*Problem statement*:
Provide an exact copy of the lines from the beginning of the records through the line that includes "扭转也看谁扭转谁，一般都是父母的习惯或者落后的观念管到子女头上来更多，", and of no others.

*Supplied records*:
Segment Open

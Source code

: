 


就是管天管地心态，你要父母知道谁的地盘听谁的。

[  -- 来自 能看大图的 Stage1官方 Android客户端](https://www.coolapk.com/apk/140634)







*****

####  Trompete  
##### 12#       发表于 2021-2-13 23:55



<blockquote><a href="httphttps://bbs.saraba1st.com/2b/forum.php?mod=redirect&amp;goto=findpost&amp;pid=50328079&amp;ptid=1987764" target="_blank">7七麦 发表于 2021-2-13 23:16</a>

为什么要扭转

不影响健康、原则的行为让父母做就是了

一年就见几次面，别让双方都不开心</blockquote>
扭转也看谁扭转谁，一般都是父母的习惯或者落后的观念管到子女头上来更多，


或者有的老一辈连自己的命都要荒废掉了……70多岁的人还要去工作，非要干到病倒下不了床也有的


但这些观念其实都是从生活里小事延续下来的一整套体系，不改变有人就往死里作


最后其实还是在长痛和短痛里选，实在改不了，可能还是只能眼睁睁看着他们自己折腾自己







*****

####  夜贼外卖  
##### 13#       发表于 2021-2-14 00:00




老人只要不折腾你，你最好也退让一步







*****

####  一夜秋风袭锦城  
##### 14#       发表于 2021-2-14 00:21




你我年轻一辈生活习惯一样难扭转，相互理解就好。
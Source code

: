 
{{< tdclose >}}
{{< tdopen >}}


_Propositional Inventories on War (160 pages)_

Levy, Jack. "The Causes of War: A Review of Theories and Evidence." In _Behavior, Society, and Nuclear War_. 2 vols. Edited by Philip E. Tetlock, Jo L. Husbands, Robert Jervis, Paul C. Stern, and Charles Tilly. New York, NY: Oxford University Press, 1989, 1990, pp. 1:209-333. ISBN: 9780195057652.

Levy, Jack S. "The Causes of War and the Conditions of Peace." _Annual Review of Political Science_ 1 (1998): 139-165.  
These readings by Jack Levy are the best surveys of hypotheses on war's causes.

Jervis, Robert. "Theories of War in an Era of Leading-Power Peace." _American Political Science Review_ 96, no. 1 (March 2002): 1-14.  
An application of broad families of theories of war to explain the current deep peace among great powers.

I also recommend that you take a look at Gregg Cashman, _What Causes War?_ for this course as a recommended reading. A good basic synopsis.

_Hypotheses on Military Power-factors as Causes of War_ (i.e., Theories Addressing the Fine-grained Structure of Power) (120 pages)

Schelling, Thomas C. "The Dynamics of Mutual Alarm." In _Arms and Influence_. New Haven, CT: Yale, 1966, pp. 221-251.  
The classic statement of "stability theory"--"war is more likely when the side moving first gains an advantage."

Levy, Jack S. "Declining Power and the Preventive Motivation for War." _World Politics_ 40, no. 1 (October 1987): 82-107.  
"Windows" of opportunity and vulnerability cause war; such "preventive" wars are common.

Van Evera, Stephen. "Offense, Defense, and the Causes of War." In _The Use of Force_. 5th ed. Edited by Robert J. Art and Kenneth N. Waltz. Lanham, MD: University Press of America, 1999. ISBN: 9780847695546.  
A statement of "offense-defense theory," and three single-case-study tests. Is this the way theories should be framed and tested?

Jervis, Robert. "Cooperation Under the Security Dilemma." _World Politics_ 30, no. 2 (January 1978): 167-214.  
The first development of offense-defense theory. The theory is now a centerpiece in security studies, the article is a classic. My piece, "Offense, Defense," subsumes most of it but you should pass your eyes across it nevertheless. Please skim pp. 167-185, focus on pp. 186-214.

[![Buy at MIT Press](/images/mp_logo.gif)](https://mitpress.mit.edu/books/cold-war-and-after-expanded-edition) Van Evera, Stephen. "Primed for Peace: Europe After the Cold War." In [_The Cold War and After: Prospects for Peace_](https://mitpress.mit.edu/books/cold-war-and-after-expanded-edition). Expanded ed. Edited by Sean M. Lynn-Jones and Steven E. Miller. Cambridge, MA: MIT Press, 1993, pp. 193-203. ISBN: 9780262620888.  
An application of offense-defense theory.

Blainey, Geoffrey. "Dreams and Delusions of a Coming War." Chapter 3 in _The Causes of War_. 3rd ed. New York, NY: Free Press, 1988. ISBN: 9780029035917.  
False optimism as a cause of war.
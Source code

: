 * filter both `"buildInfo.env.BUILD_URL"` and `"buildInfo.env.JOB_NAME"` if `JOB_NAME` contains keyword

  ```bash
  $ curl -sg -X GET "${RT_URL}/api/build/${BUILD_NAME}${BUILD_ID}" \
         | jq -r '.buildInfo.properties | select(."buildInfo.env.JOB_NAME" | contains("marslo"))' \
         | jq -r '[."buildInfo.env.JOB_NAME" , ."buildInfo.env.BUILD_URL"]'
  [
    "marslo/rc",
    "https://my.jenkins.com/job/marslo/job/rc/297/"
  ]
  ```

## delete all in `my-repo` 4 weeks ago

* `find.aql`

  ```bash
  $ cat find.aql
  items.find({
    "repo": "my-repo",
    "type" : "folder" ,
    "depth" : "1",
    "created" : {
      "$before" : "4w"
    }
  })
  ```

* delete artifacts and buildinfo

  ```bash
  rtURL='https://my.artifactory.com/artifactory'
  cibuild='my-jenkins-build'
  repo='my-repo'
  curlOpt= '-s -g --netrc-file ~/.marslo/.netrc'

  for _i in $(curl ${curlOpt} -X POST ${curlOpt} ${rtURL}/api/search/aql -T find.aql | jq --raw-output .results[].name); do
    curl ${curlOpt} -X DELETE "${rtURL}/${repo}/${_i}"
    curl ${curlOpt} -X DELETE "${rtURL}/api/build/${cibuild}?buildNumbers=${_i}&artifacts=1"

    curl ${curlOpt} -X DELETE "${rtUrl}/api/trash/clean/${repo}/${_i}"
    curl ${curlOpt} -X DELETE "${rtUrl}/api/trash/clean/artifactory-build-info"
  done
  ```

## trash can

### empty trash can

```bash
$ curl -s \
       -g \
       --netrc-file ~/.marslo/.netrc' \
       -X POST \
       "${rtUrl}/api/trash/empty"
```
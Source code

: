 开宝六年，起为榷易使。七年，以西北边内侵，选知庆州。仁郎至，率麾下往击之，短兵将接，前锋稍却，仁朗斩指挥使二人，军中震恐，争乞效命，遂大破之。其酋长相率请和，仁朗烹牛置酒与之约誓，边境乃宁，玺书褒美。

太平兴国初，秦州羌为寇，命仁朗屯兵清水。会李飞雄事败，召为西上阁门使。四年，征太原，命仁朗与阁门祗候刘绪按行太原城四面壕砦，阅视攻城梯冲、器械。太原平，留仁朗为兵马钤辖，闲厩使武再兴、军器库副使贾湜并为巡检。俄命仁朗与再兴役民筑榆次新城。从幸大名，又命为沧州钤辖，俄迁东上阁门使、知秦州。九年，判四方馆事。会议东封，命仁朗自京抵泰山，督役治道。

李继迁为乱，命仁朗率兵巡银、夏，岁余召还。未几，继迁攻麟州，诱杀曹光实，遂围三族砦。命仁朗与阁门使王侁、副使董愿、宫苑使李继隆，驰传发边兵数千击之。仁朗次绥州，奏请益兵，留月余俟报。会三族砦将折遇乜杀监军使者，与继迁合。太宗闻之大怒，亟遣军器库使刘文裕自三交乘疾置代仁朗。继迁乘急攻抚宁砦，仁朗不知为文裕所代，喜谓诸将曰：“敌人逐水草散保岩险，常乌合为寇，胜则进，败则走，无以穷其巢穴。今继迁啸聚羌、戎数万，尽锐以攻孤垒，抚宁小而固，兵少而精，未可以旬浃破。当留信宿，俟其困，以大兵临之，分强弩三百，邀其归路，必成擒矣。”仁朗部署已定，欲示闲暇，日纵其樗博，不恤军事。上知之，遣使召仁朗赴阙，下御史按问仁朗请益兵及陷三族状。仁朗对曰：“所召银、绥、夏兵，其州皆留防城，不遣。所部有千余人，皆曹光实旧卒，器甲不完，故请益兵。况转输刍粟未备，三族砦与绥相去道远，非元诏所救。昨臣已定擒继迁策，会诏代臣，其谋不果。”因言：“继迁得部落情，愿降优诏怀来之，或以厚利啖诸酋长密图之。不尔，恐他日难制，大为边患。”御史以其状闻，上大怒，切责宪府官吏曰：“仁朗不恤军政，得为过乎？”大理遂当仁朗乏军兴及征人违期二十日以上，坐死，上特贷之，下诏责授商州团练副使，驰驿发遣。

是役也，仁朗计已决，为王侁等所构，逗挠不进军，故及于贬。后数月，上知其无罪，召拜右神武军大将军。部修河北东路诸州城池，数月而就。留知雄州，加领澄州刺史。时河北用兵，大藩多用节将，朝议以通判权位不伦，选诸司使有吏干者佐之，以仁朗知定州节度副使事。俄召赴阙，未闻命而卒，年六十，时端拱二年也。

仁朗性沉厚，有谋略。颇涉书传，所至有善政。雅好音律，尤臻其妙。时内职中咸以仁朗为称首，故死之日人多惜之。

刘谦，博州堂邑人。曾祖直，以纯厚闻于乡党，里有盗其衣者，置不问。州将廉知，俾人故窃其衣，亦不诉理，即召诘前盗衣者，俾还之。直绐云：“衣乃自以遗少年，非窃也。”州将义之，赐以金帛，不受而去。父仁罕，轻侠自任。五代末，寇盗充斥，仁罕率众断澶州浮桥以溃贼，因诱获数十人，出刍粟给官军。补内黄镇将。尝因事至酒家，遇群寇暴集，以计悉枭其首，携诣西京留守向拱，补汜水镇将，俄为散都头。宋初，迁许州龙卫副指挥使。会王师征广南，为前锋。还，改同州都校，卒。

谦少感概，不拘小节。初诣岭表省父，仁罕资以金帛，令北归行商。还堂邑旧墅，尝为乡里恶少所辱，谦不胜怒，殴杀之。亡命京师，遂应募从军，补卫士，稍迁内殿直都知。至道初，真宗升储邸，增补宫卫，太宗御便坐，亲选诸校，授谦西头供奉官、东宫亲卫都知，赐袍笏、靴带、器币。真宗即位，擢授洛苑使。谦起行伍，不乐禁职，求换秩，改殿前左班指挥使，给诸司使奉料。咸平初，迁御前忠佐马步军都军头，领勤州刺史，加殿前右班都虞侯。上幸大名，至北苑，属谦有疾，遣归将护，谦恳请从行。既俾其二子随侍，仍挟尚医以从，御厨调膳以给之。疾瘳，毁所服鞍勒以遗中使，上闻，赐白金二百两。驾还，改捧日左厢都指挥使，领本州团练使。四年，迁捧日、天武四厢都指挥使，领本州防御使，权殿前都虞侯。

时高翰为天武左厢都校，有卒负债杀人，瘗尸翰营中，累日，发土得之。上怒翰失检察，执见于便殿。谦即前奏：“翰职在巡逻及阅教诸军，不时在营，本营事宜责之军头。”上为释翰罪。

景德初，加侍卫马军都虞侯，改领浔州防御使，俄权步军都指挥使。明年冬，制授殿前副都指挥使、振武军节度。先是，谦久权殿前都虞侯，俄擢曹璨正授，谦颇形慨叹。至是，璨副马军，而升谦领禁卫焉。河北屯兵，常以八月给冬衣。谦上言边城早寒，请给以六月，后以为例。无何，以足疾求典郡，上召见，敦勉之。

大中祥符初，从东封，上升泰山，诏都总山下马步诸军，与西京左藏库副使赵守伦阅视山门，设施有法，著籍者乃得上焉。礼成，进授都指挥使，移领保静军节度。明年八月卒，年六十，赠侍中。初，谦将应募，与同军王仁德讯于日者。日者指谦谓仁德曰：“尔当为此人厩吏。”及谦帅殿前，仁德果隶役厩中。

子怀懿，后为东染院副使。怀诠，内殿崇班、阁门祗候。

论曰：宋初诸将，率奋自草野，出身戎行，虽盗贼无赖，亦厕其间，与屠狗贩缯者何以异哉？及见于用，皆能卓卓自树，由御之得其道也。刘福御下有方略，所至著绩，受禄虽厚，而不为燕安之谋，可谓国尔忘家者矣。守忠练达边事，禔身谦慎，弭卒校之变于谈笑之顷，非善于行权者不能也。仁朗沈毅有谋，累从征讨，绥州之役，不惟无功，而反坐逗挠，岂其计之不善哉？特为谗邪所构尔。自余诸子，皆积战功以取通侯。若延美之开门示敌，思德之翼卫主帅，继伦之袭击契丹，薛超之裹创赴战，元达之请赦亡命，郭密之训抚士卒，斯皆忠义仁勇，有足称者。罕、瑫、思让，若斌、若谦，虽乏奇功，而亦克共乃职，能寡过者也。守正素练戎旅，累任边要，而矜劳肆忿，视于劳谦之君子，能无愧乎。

Segment Closed

*Reply*:
Source code

: 


就是管天管地心态，你要父母知道谁的地盘听谁的。

[  -- 来自 能看大图的 Stage1官方 Android客户端](https://www.coolapk.com/apk/140634)







*****

####  Trompete  
##### 12#       发表于 2021-2-13 23:55



<blockquote><a href="httphttps://bbs.saraba1st.com/2b/forum.php?mod=redirect&amp;goto=findpost&amp;pid=50328079&amp;ptid=1987764" target="_blank">7七麦 发表于 2021-2-13 23:16</a>

为什么要扭转

不影响健康、原则的行为让父母做就是了

一年就见几次面，别让双方都不开心</blockquote>
扭转也看谁扭转谁，一般都是父母的习惯或者落后的观念管到子女头上来更多，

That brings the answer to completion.